I digress, for this is, after all, (supposed to be) a blog on "international relations." What prompted the above paragraph-long ramble on the NPV of the life sciences building was, in fact, a product of two things: (a) work-related research into innovation practices for highly-trained knowledge workers and, (b) attempted procrastination by looking at a recent supplementary report in Nature Biotechnology. on "Health Biotechnology Innovation in Developing Countries" (a list that included, somehow, South Korea -- but the other members seemed reasonable). What caught my eye was the report's discussion of legal and regulatory influences on Biotechnological innovation in Brazil. As far as I can remember, little notice was given in main media last December when President da Silva signed into a law a bill tellingly titled the "Innovation Law." At core, the bill aims to:
1. Encourage the public and private sectors to share staff, funding and facilities such as laboratories.

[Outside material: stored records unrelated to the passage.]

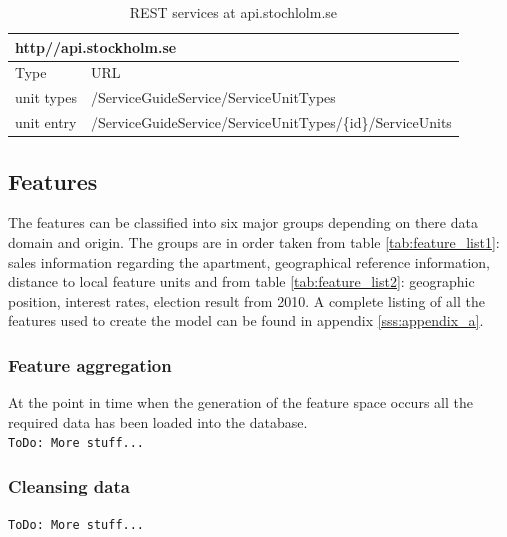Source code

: \begin{table}[H]
\begin{tabular}{ | l | l | } 
\hline 
\multicolumn{2}{|l|}{http\://api.stockholm.se} \\
\hline
\hline
Type & URL \\
\hline
unit types & /ServiceGuideService/ServiceUnitTypes \\
unit entry & /ServiceGuideService/ServiceUnitTypes/\{id\}/ServiceUnits \\
\hline
\end{tabular}
\caption{REST services at api.stochlolm.se}
\label{tab:feature_rest}
\end{table}


\subsection{Features} \label{sss:features}
The features can be classified into six major groups depending on there data domain and origin. The groups are in order taken from table 
\ref{tab:feature_list1}: sales information regarding the apartment, geographical reference information, distance to local feature units and from table
\ref{tab:feature_list2}: geographic position, interest rates, election result from 2010. A complete listing of all the features used to create the model can be found in appendix \ref{sss:appendix_a}.

\subsubsection{Feature aggregation} \label{sss:feature_aggregation}
At the point in time when the generation of the feature space occurs all the required data has been loaded into the database.
\\
\texttt{ToDo: More stuff...}

%

\subsubsection{Cleansing data} \label{sss:data_cleansing}
\texttt{ToDo: More stuff...}

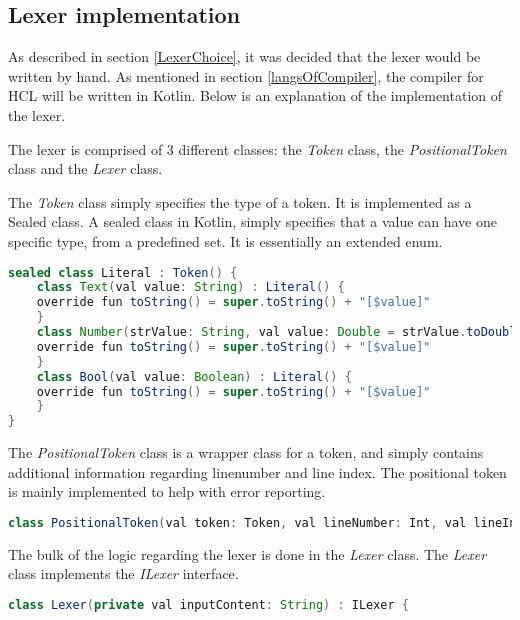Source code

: \subsection{Lexer implementation}
As described in section \ref{LexerChoice}, it was decided that the lexer would be written by hand.
As mentioned in section \ref{langsOfCompiler}, the compiler for HCL will be written in Kotlin.
Below is an explanation of the implementation of the lexer.

The lexer is comprised of 3 different classes: the \textit{Token} class, the \textit{PositionalToken} class and the \textit{Lexer} class.

The \textit{Token} class simply specifies the type of a token. 
It is implemented as a Sealed class. 
A sealed class in Kotlin, simply specifies that a value can have one specific type, from a predefined set\cite{KotlinSealed}.
It is essentially an extended enum.
\begin{lstlisting}[language=java,label=lis:tokenClass,caption=A snippet from the token class .,firstnumber=9]
sealed class Literal : Token() {
	class Text(val value: String) : Literal() {
	override fun toString() = super.toString() + "[$value]"
	}
	class Number(strValue: String, val value: Double = strValue.toDouble()) : Literal() {
	override fun toString() = super.toString() + "[$value]"
	}
	class Bool(val value: Boolean) : Literal() {
	override fun toString() = super.toString() + "[$value]"
	}
}
\end{lstlisting}

The \textit{PositionalToken} class is a wrapper class for a token, and simply contains additional information regarding linenumber and line index.
The positional token is mainly implemented to help with error reporting.
\begin{lstlisting}[language=java,label=lis:PositionalTokenClass,caption=A snippet from the token class .,firstnumber=10]
class PositionalToken(val token: Token, val lineNumber: Int, val lineIndex: Int)
\end{lstlisting}

The bulk of the logic regarding the lexer is done in the \textit{Lexer} class.
The \textit{Lexer} class implements the \textit{ILexer} interface.

\begin{lstlisting}[language=java,label=lis:Lexer,caption=The Lexer .,firstnumber=8]
class Lexer(private val inputContent: String) : ILexer {
\end{lstlisting}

2. Allow funding by private companies to public institutions to carry out research on their behalf.
From either an economic growth, or business innovation perspective this only makes sense.
What's interesting here is that full details won't be released until April 2005; and Biotech private industry spokespeople -- both Brazilian and global -- seem to be withholding full judgement until the government provides its fine-print. Still, if the bill's bespoken goals are even marginally met, the country's ability to participate actively in Biotech (as well as other knowledge-intensive research fields) will likely increase. According to the WIPO, 70% of Brazilian R&D expenses are currently financed with public resources, and 80% of Brazilian researchers carry out their activities within public institutions (universities or research centers), concentrating on the production of scientific papers -- that is, not currently on life-improving or coffer- and pocket-lining products and services. Because this will be a change in line with da Silva's pro-technology, pro-public involvement in private innovation policies, once-fleshed, the bill seems likely to come as full as promised. Whether the result is increased focus on profitable scientific ventures (given market sizes and wealth: cardiovascular, endocrinological, or consumer health -- all top selling therapeutic areas in the US, Japan, and western Europe) or research on issues closer to home (HIVS/AIDS, Chagas, etc) of course, remains to be seen. From a pure growth or economic development standpoint, probably either route would be a good one.